Activity
Identify all lines in the listing that include the word "query", and copy them out.

*** Entries shown ***

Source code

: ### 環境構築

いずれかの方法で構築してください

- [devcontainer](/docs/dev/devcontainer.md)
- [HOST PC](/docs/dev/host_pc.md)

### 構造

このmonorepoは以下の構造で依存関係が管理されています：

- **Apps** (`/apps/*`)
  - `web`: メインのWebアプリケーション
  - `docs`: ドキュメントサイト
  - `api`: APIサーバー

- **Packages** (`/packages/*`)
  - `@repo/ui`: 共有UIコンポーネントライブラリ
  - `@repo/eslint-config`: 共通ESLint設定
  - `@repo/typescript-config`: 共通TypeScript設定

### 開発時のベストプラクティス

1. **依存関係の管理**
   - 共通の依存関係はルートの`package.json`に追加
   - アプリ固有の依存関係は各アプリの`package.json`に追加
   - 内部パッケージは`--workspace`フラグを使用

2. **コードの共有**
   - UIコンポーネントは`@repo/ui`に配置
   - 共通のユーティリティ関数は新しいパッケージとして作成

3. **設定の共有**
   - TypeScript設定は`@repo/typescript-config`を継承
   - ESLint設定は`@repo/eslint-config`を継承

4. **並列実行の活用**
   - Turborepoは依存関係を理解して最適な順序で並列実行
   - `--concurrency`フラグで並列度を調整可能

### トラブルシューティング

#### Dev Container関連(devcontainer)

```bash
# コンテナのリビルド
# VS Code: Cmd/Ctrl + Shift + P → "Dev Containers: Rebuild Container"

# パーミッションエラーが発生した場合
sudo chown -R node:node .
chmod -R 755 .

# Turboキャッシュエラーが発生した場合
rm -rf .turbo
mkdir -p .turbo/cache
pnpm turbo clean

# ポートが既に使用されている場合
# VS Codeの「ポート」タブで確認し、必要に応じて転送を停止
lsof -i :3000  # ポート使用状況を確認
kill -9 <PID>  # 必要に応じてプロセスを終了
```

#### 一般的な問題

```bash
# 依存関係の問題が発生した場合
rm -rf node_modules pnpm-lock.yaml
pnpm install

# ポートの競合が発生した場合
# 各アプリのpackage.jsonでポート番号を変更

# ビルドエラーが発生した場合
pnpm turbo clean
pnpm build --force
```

*** End of Entries shown ***
*** Entries shown ***

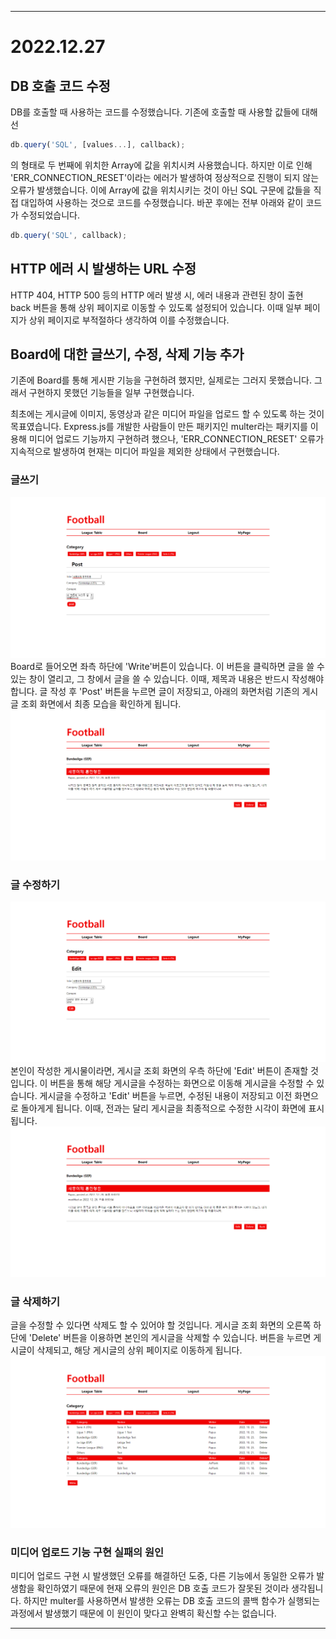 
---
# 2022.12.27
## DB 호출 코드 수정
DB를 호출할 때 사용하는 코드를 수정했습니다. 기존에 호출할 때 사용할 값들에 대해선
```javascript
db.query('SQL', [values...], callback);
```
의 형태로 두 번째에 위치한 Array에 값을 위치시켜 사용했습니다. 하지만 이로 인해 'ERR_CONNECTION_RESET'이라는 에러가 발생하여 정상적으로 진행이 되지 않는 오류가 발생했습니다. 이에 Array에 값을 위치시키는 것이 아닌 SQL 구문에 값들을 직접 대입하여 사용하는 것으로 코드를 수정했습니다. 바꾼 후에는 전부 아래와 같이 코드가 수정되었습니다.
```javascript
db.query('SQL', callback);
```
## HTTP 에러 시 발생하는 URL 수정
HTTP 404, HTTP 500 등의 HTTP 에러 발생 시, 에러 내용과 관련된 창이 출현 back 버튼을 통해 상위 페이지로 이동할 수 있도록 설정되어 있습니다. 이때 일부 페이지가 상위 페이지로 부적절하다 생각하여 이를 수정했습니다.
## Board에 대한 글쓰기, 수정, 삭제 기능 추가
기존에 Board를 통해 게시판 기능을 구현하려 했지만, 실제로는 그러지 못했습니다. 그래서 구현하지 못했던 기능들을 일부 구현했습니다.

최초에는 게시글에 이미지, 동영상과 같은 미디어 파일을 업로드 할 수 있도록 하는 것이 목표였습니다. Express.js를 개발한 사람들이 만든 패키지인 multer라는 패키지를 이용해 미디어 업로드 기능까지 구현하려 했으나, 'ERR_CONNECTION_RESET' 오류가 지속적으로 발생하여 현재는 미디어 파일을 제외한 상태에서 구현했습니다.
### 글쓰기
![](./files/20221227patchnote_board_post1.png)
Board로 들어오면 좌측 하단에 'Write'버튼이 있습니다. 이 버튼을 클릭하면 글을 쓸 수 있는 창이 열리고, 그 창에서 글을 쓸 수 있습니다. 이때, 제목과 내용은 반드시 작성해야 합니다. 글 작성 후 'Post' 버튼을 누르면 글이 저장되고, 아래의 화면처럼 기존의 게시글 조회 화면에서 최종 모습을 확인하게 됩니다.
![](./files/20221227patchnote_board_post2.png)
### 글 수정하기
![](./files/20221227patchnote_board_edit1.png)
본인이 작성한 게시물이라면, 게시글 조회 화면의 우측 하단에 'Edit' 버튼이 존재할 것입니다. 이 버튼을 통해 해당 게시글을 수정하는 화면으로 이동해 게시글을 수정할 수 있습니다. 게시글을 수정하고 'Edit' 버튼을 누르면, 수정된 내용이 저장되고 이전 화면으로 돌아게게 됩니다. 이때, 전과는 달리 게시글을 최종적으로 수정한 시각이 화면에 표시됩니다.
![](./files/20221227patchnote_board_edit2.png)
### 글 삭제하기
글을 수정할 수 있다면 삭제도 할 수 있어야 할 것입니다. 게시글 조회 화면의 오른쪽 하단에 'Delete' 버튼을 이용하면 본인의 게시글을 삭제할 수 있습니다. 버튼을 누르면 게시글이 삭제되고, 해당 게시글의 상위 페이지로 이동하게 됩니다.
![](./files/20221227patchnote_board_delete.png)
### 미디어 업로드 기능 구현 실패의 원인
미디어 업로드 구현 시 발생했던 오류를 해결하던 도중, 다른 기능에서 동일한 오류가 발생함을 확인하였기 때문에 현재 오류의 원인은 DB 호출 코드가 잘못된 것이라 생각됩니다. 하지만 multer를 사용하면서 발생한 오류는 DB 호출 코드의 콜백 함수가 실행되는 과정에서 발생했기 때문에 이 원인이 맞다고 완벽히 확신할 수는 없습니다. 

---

*** End of Entries shown ***

Problem solution
db.query('SQL', [values...], callback);
db.query('SQL', callback);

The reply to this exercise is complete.